Print the listing in full, with no character changed.
*** Begin section ***
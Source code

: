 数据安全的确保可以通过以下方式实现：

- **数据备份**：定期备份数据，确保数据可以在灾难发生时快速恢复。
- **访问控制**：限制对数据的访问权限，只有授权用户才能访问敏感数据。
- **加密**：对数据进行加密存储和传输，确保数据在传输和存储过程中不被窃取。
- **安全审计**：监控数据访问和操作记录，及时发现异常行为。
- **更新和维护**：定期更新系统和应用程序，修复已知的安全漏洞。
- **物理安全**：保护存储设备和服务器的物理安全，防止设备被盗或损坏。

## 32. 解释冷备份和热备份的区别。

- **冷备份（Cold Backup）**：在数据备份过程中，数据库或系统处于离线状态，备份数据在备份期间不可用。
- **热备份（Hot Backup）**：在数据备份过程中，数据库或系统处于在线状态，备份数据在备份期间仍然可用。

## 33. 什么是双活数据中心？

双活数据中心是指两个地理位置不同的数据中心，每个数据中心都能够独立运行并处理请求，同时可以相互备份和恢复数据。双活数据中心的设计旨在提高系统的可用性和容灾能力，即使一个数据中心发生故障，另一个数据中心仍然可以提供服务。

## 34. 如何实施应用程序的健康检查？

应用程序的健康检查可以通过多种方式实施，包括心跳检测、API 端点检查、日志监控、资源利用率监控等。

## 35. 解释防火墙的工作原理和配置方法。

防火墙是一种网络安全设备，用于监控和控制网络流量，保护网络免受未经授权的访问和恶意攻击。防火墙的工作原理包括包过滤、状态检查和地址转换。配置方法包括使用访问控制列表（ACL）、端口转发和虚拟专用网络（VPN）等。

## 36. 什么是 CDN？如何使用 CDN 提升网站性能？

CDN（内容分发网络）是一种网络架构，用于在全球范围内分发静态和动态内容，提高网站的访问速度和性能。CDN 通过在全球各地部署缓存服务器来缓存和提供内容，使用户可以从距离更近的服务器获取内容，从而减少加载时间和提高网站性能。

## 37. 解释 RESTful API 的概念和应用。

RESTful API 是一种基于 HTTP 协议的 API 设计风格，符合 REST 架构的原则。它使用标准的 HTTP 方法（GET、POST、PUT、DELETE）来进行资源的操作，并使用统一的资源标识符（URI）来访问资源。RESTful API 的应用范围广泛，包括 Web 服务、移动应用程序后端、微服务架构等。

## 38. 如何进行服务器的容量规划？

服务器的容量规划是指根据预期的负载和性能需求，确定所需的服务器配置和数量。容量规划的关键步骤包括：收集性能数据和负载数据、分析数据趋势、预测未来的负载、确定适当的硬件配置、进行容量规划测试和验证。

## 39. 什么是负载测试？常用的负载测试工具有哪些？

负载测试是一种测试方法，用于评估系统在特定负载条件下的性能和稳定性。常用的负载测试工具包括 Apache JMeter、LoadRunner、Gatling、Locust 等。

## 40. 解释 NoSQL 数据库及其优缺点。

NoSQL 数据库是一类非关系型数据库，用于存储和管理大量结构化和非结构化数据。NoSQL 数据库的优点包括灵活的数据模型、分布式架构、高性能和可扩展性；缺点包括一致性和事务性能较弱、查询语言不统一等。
*** End section ***
RESULT FOR THIS EXERCISE:
Source code

: 数据安全的确保可以通过以下方式实现：

- **数据备份**：定期备份数据，确保数据可以在灾难发生时快速恢复。
- **访问控制**：限制对数据的访问权限，只有授权用户才能访问敏感数据。
- **加密**：对数据进行加密存储和传输，确保数据在传输和存储过程中不被窃取。
- **安全审计**：监控数据访问和操作记录，及时发现异常行为。
- **更新和维护**：定期更新系统和应用程序，修复已知的安全漏洞。
- **物理安全**：保护存储设备和服务器的物理安全，防止设备被盗或损坏。

## 32. 解释冷备份和热备份的区别。

- **冷备份（Cold Backup）**：在数据备份过程中，数据库或系统处于离线状态，备份数据在备份期间不可用。
- **热备份（Hot Backup）**：在数据备份过程中，数据库或系统处于在线状态，备份数据在备份期间仍然可用。

## 33. 什么是双活数据中心？

双活数据中心是指两个地理位置不同的数据中心，每个数据中心都能够独立运行并处理请求，同时可以相互备份和恢复数据。双活数据中心的设计旨在提高系统的可用性和容灾能力，即使一个数据中心发生故障，另一个数据中心仍然可以提供服务。

## 34. 如何实施应用程序的健康检查？

应用程序的健康检查可以通过多种方式实施，包括心跳检测、API 端点检查、日志监控、资源利用率监控等。

## 35. 解释防火墙的工作原理和配置方法。

防火墙是一种网络安全设备，用于监控和控制网络流量，保护网络免受未经授权的访问和恶意攻击。防火墙的工作原理包括包过滤、状态检查和地址转换。配置方法包括使用访问控制列表（ACL）、端口转发和虚拟专用网络（VPN）等。

## 36. 什么是 CDN？如何使用 CDN 提升网站性能？

CDN（内容分发网络）是一种网络架构，用于在全球范围内分发静态和动态内容，提高网站的访问速度和性能。CDN 通过在全球各地部署缓存服务器来缓存和提供内容，使用户可以从距离更近的服务器获取内容，从而减少加载时间和提高网站性能。

## 37. 解释 RESTful API 的概念和应用。

RESTful API 是一种基于 HTTP 协议的 API 设计风格，符合 REST 架构的原则。它使用标准的 HTTP 方法（GET、POST、PUT、DELETE）来进行资源的操作，并使用统一的资源标识符（URI）来访问资源。RESTful API 的应用范围广泛，包括 Web 服务、移动应用程序后端、微服务架构等。

## 38. 如何进行服务器的容量规划？

服务器的容量规划是指根据预期的负载和性能需求，确定所需的服务器配置和数量。容量规划的关键步骤包括：收集性能数据和负载数据、分析数据趋势、预测未来的负载、确定适当的硬件配置、进行容量规划测试和验证。

## 39. 什么是负载测试？常用的负载测试工具有哪些？

负载测试是一种测试方法，用于评估系统在特定负载条件下的性能和稳定性。常用的负载测试工具包括 Apache JMeter、LoadRunner、Gatling、Locust 等。

## 40. 解释 NoSQL 数据库及其优缺点。

NoSQL 数据库是一类非关系型数据库，用于存储和管理大量结构化和非结构化数据。NoSQL 数据库的优点包括灵活的数据模型、分布式架构、高性能和可扩展性；缺点包括一致性和事务性能较弱、查询语言不统一等。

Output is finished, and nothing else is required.